The randomly drawn sample was assumed to be representative of the general Norwegian population with respect to age, sex, and place of living. However, only 36% of the sample responded to the survey. Compared to collection of Norwegian reference values for the SF-36 in 1996 and 2002 this response rate was low [32]. The decline in response rates from 67% in 1996 to 36% in 2015 is in line with other postal surveys [3, 23, 54, 55]. Another Norwegian study found that health-related quality of life was relatively stable in two cross-sectional studies over an 8 year period despite the response rate being 68% in the first study and 35% in the second [56]. Surveys are used to describe large populations, and high response rates are valued to reduce the risk of bias. However, nonresponse bias is only indirectly related to nonresponse rates and there is little empirical support for the notion that low response rates are more prone to nonresponse bias than samples with higher response rates [57]. The fact that response rates in sample surveys in general have declined over the past decades is challenging for population studies [57]. Innovation in epidemiologic studies should involve development of recruitment techniques that optimize participation [58]. A large Danish population study from 2015 [2] used web-based questionnaires and had a response rate of 52%. In our study, the paper-based questionnaire was not available in an electronic version.

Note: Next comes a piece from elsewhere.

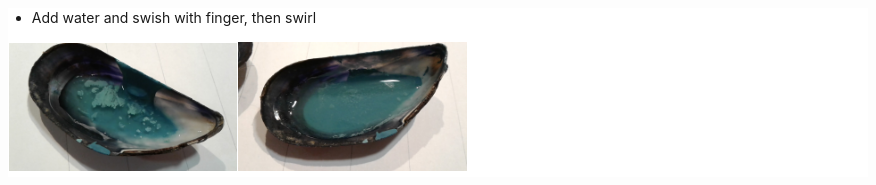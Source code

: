 
-   Add water and swish with finger, then swirl

<img src="./media-azurite/image22.jpg" style="width:2.39464in;height:1.33854in" /><img src="./media-azurite/image19.jpg" style="width:2.39063in;height:1.34473in" />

The fact that a large proportion of the respondents had university level education may be considered as a potential bias regarding the representativity of the sample. According to Statistics Norway [59] 32% of the Norwegian population had higher education in 2015, 41% had finished high school and 27% had finished elementary school, corresponding to 46, 37 and 17% respectively in our study. This should be considered when using the reference values in groups with low education.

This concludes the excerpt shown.